On January 13, 2012, the jury convicted Simmons of third-degree murder, conspiracy, and aggravated assault. He was sentenced to 15 to 30 years in prison.
On June 2016, Gerald Camp was convicted in Philadelphia County Court of Common Pleas of illegal possession of firearm and possession of a firearm with an obliterated serial number. The conviction was based on the testimony of Detective Nordo who said an informant named Rhaheem Friend had provided the tip that Camp was in possession of the weapon. In early 2017, while Camp was awaiting sentencing, his defense attorney subpoenaed the records of prison phone calls of Friend. An examination of the calls showed that Friend and Nordo were communicating frequently. Nordo promised he would intervene in another criminal case against Friend. Nordo and Friend also made comments suggesting they had a sexual relationship. Prison records also showed that Nordo had deposited at least $400 into Friend’s prison commissary account.

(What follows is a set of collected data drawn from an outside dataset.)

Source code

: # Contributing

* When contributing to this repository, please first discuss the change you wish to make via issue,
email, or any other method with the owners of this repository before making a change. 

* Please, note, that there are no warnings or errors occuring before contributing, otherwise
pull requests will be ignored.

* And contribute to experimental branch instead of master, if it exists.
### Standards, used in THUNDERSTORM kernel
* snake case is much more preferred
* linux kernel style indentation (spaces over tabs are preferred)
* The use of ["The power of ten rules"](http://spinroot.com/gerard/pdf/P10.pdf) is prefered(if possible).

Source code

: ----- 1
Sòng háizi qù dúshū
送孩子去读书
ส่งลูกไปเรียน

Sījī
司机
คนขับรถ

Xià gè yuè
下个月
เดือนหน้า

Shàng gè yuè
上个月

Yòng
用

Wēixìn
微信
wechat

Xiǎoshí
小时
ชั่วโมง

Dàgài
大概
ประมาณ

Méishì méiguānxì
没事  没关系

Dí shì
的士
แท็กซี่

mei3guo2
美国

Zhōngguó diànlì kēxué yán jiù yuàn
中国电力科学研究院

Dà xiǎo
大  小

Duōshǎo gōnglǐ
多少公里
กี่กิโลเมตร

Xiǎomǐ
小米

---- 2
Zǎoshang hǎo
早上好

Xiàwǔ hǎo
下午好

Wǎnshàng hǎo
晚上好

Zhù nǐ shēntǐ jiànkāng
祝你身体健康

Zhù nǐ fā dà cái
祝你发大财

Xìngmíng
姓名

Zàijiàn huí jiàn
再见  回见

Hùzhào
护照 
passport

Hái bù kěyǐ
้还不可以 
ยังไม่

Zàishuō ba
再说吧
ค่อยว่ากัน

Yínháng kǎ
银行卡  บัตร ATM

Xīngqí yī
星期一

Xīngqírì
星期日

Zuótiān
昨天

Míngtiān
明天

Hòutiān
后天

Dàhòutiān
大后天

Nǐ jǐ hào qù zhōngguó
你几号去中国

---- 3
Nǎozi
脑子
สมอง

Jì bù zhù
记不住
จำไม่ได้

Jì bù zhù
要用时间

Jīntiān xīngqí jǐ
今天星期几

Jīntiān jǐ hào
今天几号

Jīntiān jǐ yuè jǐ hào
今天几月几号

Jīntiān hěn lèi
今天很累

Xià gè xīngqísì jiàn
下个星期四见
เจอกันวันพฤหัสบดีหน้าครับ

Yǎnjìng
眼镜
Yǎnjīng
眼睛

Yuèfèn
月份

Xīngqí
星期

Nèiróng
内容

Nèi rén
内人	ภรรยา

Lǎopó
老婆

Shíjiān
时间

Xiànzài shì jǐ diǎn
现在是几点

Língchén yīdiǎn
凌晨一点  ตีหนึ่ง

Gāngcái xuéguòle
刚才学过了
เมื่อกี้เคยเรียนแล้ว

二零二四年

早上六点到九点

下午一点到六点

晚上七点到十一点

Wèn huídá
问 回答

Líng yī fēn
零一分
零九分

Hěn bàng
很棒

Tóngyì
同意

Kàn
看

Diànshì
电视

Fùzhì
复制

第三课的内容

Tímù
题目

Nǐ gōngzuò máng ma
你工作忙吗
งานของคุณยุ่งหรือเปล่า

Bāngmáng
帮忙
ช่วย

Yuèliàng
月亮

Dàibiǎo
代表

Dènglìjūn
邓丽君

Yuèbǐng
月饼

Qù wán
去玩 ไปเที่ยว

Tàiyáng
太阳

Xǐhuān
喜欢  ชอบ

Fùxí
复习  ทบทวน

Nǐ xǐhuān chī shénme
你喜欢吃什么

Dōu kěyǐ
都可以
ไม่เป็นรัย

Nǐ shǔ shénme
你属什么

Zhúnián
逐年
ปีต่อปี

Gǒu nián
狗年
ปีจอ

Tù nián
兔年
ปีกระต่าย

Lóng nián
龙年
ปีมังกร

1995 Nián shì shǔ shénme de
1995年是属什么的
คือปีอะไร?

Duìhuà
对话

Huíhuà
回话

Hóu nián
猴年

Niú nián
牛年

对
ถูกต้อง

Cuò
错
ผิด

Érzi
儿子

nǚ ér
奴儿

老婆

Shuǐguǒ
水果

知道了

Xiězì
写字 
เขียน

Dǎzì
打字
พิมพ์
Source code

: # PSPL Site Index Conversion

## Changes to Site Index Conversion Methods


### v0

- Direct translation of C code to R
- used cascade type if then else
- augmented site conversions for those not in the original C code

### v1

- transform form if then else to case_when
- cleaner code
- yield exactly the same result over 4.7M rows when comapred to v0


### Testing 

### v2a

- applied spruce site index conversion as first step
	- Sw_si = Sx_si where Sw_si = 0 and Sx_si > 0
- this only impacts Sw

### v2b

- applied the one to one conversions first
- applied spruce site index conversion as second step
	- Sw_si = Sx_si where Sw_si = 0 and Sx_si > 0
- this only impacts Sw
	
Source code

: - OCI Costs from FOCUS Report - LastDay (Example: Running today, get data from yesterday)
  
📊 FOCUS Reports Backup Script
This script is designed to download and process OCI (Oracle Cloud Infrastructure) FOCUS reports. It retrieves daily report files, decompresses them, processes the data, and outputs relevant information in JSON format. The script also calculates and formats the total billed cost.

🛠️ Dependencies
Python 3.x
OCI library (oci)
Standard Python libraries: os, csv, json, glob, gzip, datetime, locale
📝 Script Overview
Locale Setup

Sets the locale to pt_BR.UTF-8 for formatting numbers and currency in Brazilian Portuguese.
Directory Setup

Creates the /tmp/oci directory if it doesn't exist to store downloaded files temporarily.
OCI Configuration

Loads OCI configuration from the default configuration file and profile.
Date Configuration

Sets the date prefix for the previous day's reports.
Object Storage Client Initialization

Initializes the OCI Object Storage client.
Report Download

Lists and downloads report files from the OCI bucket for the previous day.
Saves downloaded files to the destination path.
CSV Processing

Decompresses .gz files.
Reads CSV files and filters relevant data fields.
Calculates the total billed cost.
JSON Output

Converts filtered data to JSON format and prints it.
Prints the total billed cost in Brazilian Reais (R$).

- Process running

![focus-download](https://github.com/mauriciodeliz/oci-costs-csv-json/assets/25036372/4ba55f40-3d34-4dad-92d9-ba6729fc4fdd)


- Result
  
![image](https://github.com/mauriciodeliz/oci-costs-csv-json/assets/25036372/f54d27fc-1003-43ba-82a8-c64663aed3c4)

After Camp’s lawyer presented this evidence to the Philadelphia District Attorney’s Office, the prosecution re-investigated the case and agreed to seek to vacate Camp’s conviction on April 11, 2017.
In November 2017, Detective Nordo was suspended with intent to dismiss after an investigation showed he paid a witness in another case. A Philadelphia police spokesman said Nordo was the subject of a criminal investigation and that federal authorities were involved as well.
On December 6, 2018, following an investigation by the Philadelphia County District Attorney’s Office Conviction Integrity Unit, the prosecution asked that Simmons’s convictions be vacated and the charges dismissed. Simmons then was released from prison. The hearing was ordered sealed from public view.
In January 2019, the Philadelphia Inquirer and Philadelphia Daily News reported that several weeks before the dismissal, Taylor said he had been interviewed by prosecutors, including Patricia Cummings, the head of the Conviction Integrity Unit. Taylor reported that he told the prosecutors that before signing the statement, he had been held in the homicide unit for more than a day, and that Nordo had pressured him to falsely implicate Simmons.
In February 2019, Nordo was indicted on charges of sexually assaulting witnesses and suspects, including once in an interrogation room. On June 1, 2022, a jury convicted him on two assault charges, as well as obstruction of justice, and official oppression.
In April 2019, Simmons filed a federal civil rights lawsuit seeking compensation from the city of Philadelphia.
Also in April 2019, the Conviction Integrity Unit agreed to vacate and dismniss a third Nordo-related conviction—the 2012 conviction of James Frazier, who was serving a sentence of life without parole for a double murder. Frazier filed a lawsuit claiming Nordo used the threat of sexual assault to coerce a false confession to the murders. In May 2019, Cummings dismissed the 2016 murder conviction of Sherman McCoy, who falsely confessed during an interrogation by Nordo.
In 2021, the CIU obtained a dismissal of the 2015 murder conviction of Arkel Garcia, who had been sentenced to life in prison without parole after Nordo obtained a false confession from Garcia.
In April 2022, the CIU dismissed another prosecution handled by Nordo. The conviction of Rafiq Dixon, who had been convicted of a 2011 murder and sentenced to life in prison, was vacated and the case was dismissed.
In December 2022, Nordo was sentenced to 24 1/2 to 49 years in prison.